GPU-AV works by being able to communicate data between the CPU and the instrumented shaders on the GPU.
To do this, GPU-AV needs to inject a descriptor (storage buffer) into the shader. This provides both input data used to do the validation logic, and output data to store the error messages to report.
It is really important that we update the descriptor every draw/dispatch/traceRay call.
One reason is that the shaders bound at each draw call will likely be different, meaning we will want to update it.
The other main reason is if the user goes:
VkDebugUtilsLabelEXT label = vku::InitStructHelper(); label.pLabelName = "Section 1"; vkCmdBeginDebugUtilsLabelEXT(&label); // ... vkCmdDraw(); vkCmdEndDebugUtilsLabelEXT(); label.pLabelName = "Section 2"; vkCmdBeginDebugUtilsLabelEXT(&label); vkCmdDraw(); vkCmdEndDebugUtilsLabelEXT();
We need to be able to tell them which debug region their error occurred from.

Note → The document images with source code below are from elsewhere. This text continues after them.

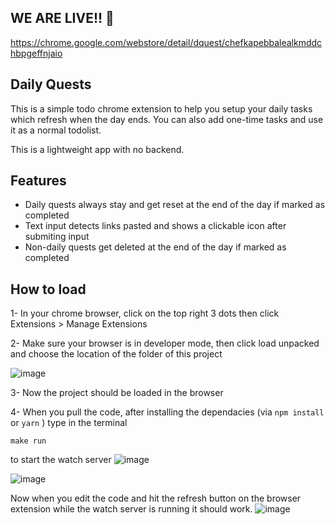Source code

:## WE ARE LIVE!! 🚀
https://chrome.google.com/webstore/detail/dquest/chefkapebbalealkmddchbpgeffnjaio

## Daily Quests
This is a simple todo chrome extension to help you setup your daily tasks which refresh when the day ends. You can also add one-time tasks and use it as a normal todolist.

This is a lightweight app with no backend.

## Features
- Daily quests always stay and get reset at the end of the day if marked as completed
- Text input detects links pasted and shows a clickable icon after submiting input
- Non-daily quests get deleted at the end of the day if marked as completed

## How to load
1- In your chrome browser, click on the top right 3 dots then click Extensions > Manage Extensions


2- Make sure your browser is in developer mode, then click load unpacked and choose the location of the folder of this project

![image](https://github.com/MoAtefAmer/DailyTaskTrackerExtension/assets/47057819/a8d0aeeb-a158-4b3f-8144-22debaec8443)


3- Now the project should be loaded in the browser

4- When you pull the code, after installing the dependacies (via ```npm install``` or ```yarn``` ) type in the terminal
```
make run
```
to start the watch server
![image](https://github.com/MoAtefAmer/DailyTaskTrackerExtension/assets/47057819/97079b49-dbec-4a3d-8c78-1d7a46fb5b2f)


![image](https://github.com/MoAtefAmer/DailyTaskTrackerExtension/assets/47057819/903b27ec-0171-4438-bca4-57258c5f4c5a)

Now when you edit the code and hit the refresh button on the browser extension while the watch server is running it should work.
![image](https://github.com/MoAtefAmer/DailyTaskTrackerExtension/assets/47057819/bb37b0a7-a95a-42c6-8869-02e6b496bcdf)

Currently, our approach for this is to just create a buffer that looks like
[0, 1, 2, 3, 4, ...., gpuav_settings.invalid_index_command (default of 8k)]
and at each draw/dispatch, we increase the action_command_index and use that to offset into this buffer.
When doing this per-draw design, the solution will take the form of having a single “root node” (device address) that references the lookup table of items.
The issue occurs when you realize there are 2 different ways to go about this.
If you do a single address (option 2) you could speed up the first lookup by injecting that address as a spec constant in every specialized shader. The main down side is you will never know how much to allocate for the other buffers. While some things, such as the Instrumented Shader output, we might have a set size, the BDA Input buffer will be a variable size depending on what the application provides.
Option 2 should be faster, but will likely consume a lot more memory.
With Vulkan 1.0 style descriptors, this is done by stealing the last descriptor set slot from the user. So if the driver exposed maxBoundDescriptorSets == 8, then GPU-AV will tell the app the real maxBoundDescriptorSets is actually 7 and use that final slot to inject the descriptor.
For VK_EXT_descriptor_buffer, GPU-AV will bind a separate descriptor buffer in the command buffer. See design doc for details.
For VK_EXT_descriptor_heap, we make use of VK_DESCRIPTOR_MAPPING_SOURCE_HEAP_WITH_INDIRECT_INDEX_EXT. See design doc for details.